As for the cardboard box or exercise pen, get a box and cut the top and bottom out, leaving only the sides. Put puppy inside the box, lined with newspaper or a pee pee pad until puppy goes. If you are wanting to start bell training, ring the bell as you are placing the puppy in the enclosed potty area. Praise puppy and remove puppy from the box. When wanting to train puppy to go out side, do the same process, but pick up puppy and take him outside and place him in a little enclosed area in the grass. Just remember not to leave puppy alone. They will be rather small and a big bird could see them as prey (a good meal).
If puppy is having a hard time knowing what you would like for him to do outside, take an old used pee pee pad piece that has been peed on and place it in the enclosed area. It will not take long for puppy to learn what you want him to do in that spot. Being consistent and placing puppy in the enclosed area every time puppy awakens, after a nap, about 15 minutes after eating or drinking or whenever puppy is looking for a spot. Eventually, you will be able to remove the sides or walls of the enclosure and puppy will go to the pad/paper on his own. Later, you can keep moving the pad closer and closer to the door until the pad is outside and puppy understands no potty inside. This process will take some time, partly for the fact that their little bladder will be about the size of a pea. At first, they will need to go about every hour.
For those families that do not have a fenced in backyard, I recommend having some kind of temporary exercise pen set up to where you can take puppy out immediately in the mornings, set puppy in and stand waiting for a completed job. Remember when teaching puppy what outdoors is for, do not go outside and pick up a toy or start to play. Puppy needs to learn that when they go outside, it is time for their business to be done. I usually set my puppies down, look away, using a birds-eye side view to watch them as they are pottying, and then once I see they did their business, I praise puppy and THEN play outside. If they get the idea that they are suppose to play when they go out, this could be very frustrating. You could be there for hours trying to get puppy to potty and then just as soon as you bring them back in the house, they will have an accident. Consistency and repetition is key to your success.
Not every dog communicates to their owners in the same manner. Some may grunt, bark, twirl, stare deeply into your eyes, some paw at your leg, some bounce up and down like a ball.... part of successful potty training is helping establish a method for your dog to communicate with you, recognizing your dog's communication sign, and acting on it quickly and appropriately. If you are teaching your puppy to use a bell to communicate their need to potty, you will need to hang a sting of bells at the door where you expect puppy to go out to potty. Each time you take puppy out to potty, you will need to ring the bells. At some point, puppy will realize that the bell is rung right before potty time and start to ring it themselves. After a period of time with puppy ringing the bell to communicate, you can take up the pee pee pads, allowing puppy to communicate his/her need to go outside. When this happens, you have mission accomplished. Oh happy day. It is called house trained.
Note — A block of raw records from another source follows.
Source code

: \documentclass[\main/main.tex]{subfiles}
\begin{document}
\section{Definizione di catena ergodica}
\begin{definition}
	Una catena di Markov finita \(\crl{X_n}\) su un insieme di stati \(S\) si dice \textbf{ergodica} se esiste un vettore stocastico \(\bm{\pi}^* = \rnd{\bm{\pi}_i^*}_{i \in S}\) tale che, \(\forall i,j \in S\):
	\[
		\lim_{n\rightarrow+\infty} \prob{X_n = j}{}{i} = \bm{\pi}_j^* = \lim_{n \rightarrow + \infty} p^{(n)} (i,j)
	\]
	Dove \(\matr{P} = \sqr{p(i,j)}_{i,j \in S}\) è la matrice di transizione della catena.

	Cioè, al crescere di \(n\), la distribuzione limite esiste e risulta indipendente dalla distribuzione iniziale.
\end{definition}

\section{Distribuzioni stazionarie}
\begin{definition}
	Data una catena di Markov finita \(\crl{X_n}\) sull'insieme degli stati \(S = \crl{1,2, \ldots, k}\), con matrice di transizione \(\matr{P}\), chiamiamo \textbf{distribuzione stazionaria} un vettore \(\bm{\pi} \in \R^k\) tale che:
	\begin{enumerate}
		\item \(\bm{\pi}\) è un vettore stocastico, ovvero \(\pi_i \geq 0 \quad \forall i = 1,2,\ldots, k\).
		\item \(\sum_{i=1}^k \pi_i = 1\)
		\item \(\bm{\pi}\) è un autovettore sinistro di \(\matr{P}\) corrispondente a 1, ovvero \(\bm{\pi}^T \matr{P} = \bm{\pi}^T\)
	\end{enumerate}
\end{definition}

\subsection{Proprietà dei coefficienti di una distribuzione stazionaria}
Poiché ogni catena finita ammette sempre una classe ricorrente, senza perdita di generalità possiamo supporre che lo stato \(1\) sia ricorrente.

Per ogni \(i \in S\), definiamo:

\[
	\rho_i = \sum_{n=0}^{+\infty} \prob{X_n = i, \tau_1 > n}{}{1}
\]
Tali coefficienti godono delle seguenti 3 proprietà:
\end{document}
If you want to continue to allow puppy to potty indoors, there are some fancy litter box containers, or pad holders on the market. If you are wanting to switch to a litter box, eventually change the pads or paper to the pellets keeping the box in a consistent place. Remember, when accidents occur, and they will, never be harsh or hit puppy just say, "no, no," jingle the bell and take puppy to the potty zone. And always, always, always, praise puppy when he does it right.